» ABOUT THIS EXERCISE
From the first line of the records down to the one that holds "to be consistent)", transcribe each line exactly and add nothing.

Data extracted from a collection

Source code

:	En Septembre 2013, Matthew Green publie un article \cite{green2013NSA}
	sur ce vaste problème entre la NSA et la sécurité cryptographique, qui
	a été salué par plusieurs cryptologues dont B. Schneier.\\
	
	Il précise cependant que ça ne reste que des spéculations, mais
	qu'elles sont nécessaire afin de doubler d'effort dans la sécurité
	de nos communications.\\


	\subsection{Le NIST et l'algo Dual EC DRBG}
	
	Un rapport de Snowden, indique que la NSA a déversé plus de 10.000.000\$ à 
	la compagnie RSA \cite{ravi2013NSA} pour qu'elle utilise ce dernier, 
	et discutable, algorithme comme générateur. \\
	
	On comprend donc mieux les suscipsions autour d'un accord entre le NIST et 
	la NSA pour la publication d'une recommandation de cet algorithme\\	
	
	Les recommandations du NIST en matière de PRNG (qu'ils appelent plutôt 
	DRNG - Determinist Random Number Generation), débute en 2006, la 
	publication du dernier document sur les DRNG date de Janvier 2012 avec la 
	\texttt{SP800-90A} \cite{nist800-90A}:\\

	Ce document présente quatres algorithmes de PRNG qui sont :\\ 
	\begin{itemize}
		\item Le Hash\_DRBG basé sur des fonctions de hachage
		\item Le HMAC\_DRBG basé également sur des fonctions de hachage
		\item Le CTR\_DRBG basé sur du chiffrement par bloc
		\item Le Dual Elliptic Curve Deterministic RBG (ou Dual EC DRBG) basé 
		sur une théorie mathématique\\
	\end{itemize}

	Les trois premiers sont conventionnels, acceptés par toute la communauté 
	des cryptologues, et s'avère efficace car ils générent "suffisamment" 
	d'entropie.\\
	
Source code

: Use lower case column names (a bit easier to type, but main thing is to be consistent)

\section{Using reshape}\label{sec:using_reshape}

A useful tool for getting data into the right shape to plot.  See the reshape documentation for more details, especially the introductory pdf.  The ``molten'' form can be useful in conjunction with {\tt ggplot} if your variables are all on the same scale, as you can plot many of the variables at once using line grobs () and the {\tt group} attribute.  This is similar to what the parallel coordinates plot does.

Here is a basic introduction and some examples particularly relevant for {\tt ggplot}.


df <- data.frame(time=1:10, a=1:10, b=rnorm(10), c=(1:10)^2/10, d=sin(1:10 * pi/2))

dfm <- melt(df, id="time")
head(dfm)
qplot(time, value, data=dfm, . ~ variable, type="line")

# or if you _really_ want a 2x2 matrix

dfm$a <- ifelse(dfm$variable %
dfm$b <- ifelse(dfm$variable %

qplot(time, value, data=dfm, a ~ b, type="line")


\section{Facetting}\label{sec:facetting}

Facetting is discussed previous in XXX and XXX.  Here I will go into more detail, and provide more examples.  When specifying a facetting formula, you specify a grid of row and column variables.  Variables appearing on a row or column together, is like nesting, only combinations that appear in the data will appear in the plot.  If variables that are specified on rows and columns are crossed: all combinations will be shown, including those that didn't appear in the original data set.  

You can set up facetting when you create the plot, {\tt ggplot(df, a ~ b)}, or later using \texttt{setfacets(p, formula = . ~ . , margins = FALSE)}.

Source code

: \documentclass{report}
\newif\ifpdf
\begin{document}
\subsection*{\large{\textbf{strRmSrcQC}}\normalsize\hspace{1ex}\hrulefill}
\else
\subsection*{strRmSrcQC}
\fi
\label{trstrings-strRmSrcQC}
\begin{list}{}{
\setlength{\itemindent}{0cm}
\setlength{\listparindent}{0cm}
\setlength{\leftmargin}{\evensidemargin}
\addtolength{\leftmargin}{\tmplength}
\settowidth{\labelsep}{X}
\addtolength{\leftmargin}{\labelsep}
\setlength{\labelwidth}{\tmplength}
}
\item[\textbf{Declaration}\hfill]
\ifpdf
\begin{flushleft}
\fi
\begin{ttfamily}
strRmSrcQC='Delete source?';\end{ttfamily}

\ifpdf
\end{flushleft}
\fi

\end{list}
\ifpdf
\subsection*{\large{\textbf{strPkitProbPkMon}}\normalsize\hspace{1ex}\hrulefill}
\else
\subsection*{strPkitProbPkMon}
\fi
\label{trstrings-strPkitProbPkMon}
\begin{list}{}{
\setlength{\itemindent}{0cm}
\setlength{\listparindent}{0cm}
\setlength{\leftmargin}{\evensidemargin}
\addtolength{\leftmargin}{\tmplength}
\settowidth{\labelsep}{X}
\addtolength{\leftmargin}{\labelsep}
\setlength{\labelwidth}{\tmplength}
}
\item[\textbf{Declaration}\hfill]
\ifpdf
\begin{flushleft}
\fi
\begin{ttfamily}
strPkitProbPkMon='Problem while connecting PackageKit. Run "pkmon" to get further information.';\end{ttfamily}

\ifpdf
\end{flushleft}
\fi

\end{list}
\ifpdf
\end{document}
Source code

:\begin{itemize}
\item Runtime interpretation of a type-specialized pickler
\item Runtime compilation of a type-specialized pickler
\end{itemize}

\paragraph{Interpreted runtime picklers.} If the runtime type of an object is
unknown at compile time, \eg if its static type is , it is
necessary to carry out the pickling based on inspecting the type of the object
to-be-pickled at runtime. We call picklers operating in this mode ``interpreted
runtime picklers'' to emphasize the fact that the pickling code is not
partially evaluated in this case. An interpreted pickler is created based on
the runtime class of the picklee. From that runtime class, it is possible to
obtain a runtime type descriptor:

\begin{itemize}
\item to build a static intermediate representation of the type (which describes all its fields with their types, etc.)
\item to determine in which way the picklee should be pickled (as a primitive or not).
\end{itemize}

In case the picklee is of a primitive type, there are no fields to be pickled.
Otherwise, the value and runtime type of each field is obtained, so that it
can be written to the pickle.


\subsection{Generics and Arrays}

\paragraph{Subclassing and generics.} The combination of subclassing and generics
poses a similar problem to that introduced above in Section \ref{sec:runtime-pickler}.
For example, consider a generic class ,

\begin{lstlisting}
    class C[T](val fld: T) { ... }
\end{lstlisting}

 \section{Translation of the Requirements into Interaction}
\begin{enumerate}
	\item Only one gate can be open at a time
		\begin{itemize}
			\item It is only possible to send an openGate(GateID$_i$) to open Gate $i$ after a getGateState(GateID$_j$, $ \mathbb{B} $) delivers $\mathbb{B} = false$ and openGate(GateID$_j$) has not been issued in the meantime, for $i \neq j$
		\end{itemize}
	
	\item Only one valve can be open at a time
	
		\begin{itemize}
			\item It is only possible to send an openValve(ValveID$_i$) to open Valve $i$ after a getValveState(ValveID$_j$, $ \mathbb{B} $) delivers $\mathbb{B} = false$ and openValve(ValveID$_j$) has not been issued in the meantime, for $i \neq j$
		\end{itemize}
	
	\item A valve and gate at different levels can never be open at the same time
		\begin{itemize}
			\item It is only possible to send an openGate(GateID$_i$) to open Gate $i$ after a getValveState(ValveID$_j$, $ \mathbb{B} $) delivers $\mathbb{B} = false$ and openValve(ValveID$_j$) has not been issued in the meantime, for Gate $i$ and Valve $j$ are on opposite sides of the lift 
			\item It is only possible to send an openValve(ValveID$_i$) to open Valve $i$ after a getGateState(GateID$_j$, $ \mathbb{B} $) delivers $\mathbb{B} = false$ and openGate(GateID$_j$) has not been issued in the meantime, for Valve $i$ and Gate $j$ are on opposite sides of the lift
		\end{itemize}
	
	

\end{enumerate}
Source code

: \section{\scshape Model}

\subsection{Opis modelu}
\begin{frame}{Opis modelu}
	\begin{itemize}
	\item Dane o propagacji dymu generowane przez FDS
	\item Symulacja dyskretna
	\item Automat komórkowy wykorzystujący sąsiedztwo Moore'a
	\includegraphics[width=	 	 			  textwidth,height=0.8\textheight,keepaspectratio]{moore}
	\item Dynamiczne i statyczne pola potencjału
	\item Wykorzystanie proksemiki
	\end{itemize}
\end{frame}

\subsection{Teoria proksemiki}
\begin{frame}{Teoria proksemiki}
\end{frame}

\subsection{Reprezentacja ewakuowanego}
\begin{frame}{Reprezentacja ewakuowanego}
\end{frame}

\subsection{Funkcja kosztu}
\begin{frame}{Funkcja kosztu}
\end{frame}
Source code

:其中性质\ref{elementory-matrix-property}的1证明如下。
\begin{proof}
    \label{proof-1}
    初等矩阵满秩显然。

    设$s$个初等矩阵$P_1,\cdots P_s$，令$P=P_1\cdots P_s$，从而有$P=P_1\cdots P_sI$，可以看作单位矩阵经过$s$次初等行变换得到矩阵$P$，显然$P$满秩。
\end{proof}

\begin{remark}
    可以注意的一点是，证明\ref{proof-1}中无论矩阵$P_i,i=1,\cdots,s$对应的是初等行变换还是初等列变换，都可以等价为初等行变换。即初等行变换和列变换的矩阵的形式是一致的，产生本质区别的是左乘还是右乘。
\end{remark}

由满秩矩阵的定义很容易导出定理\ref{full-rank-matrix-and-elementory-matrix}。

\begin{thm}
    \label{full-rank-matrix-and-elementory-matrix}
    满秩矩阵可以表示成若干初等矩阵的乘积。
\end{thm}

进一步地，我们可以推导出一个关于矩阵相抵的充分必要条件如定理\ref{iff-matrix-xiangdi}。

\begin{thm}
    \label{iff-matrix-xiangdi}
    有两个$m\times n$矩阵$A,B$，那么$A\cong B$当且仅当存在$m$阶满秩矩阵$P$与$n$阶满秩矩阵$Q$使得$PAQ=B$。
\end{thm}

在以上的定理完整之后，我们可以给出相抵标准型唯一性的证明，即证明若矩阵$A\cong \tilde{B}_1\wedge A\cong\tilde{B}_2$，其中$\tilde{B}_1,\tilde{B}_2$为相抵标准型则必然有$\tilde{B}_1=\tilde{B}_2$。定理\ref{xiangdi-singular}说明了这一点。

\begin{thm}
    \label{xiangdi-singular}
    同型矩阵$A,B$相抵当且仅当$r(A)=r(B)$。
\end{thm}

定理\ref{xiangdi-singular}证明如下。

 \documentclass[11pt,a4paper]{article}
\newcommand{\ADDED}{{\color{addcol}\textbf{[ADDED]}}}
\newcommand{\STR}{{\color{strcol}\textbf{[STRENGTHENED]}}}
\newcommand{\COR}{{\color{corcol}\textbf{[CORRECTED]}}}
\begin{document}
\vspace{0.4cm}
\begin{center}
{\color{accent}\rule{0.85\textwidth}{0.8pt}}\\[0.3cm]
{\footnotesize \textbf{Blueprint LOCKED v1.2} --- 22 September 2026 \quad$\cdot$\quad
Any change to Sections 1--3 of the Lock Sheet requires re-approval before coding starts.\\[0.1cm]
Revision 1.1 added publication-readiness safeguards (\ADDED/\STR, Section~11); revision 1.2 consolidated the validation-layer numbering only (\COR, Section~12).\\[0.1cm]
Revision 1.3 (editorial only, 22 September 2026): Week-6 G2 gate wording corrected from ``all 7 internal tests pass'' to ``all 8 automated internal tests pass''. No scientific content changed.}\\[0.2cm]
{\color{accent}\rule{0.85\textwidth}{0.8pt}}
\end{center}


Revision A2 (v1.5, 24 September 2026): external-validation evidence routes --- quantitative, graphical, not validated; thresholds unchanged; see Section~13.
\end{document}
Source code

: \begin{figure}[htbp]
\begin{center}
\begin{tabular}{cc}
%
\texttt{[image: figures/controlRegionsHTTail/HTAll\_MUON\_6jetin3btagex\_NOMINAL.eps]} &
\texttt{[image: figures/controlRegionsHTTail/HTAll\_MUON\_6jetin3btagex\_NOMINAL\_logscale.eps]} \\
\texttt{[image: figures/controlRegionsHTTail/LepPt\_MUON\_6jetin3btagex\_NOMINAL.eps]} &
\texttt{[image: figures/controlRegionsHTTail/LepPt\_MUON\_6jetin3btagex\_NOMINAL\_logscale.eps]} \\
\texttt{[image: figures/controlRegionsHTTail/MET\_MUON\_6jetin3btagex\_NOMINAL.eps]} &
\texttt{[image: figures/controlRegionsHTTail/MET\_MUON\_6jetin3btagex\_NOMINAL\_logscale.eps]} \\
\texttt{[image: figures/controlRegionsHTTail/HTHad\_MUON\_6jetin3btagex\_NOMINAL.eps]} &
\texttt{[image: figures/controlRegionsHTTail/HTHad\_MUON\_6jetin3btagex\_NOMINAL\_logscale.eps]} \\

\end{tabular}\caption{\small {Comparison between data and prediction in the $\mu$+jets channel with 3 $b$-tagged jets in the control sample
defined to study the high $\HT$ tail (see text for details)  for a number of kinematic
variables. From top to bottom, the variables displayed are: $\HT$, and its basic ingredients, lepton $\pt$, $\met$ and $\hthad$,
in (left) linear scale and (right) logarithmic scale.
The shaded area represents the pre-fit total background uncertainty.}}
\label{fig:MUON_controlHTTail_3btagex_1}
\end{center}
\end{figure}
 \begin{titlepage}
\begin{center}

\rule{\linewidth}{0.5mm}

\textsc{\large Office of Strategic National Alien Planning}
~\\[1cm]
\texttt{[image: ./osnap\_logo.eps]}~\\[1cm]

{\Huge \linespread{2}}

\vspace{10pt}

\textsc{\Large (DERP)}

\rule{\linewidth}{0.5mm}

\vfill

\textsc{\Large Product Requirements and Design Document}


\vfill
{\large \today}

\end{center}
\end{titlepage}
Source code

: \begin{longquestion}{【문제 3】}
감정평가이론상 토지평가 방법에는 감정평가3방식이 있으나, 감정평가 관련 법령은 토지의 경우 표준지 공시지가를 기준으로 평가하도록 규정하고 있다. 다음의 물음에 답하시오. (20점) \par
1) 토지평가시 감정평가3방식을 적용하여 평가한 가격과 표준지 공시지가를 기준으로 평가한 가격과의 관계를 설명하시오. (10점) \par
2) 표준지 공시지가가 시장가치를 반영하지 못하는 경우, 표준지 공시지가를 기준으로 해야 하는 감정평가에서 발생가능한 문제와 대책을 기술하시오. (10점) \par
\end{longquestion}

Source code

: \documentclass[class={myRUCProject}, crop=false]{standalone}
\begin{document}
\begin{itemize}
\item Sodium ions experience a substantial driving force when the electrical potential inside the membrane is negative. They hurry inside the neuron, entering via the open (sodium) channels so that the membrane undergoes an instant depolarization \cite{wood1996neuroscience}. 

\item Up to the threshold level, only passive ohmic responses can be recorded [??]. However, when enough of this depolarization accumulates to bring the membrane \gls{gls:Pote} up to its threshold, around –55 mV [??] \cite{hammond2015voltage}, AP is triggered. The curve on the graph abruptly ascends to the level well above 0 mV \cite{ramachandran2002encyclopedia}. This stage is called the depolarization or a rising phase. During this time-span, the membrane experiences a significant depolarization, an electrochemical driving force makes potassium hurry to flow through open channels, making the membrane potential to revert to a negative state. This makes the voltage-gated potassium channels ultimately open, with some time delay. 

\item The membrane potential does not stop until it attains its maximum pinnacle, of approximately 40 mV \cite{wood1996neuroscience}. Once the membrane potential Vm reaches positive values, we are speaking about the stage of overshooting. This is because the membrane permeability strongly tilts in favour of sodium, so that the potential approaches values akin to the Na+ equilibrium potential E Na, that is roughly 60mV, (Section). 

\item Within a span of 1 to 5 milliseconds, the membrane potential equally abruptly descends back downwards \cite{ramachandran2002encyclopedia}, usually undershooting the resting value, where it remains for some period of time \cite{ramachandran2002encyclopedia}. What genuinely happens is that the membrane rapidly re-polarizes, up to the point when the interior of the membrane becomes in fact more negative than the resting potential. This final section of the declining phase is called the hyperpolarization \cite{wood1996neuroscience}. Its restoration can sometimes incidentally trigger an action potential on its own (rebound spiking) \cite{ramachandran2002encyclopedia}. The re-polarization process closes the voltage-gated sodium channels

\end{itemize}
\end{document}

» RESULT OF THE EXERCISE
Source code

:	En Septembre 2013, Matthew Green publie un article \cite{green2013NSA}
	sur ce vaste problème entre la NSA et la sécurité cryptographique, qui
	a été salué par plusieurs cryptologues dont B. Schneier.\\
	
	Il précise cependant que ça ne reste que des spéculations, mais
	qu'elles sont nécessaire afin de doubler d'effort dans la sécurité
	de nos communications.\\


	\subsection{Le NIST et l'algo Dual EC DRBG}
	
	Un rapport de Snowden, indique que la NSA a déversé plus de 10.000.000\$ à 
	la compagnie RSA \cite{ravi2013NSA} pour qu'elle utilise ce dernier, 
	et discutable, algorithme comme générateur. \\
	
	On comprend donc mieux les suscipsions autour d'un accord entre le NIST et 
	la NSA pour la publication d'une recommandation de cet algorithme\\	
	
	Les recommandations du NIST en matière de PRNG (qu'ils appelent plutôt 
	DRNG - Determinist Random Number Generation), débute en 2006, la 
	publication du dernier document sur les DRNG date de Janvier 2012 avec la 
	\texttt{SP800-90A} \cite{nist800-90A}:\\

	Ce document présente quatres algorithmes de PRNG qui sont :\\ 
	\begin{itemize}
		\item Le Hash\_DRBG basé sur des fonctions de hachage
		\item Le HMAC\_DRBG basé également sur des fonctions de hachage
		\item Le CTR\_DRBG basé sur du chiffrement par bloc
		\item Le Dual Elliptic Curve Deterministic RBG (ou Dual EC DRBG) basé 
		sur une théorie mathématique\\
	\end{itemize}

	Les trois premiers sont conventionnels, acceptés par toute la communauté 
	des cryptologues, et s'avère efficace car ils générent "suffisamment" 
	d'entropie.\\
	
Source code

: Use lower case column names (a bit easier to type, but main thing is to be consistent)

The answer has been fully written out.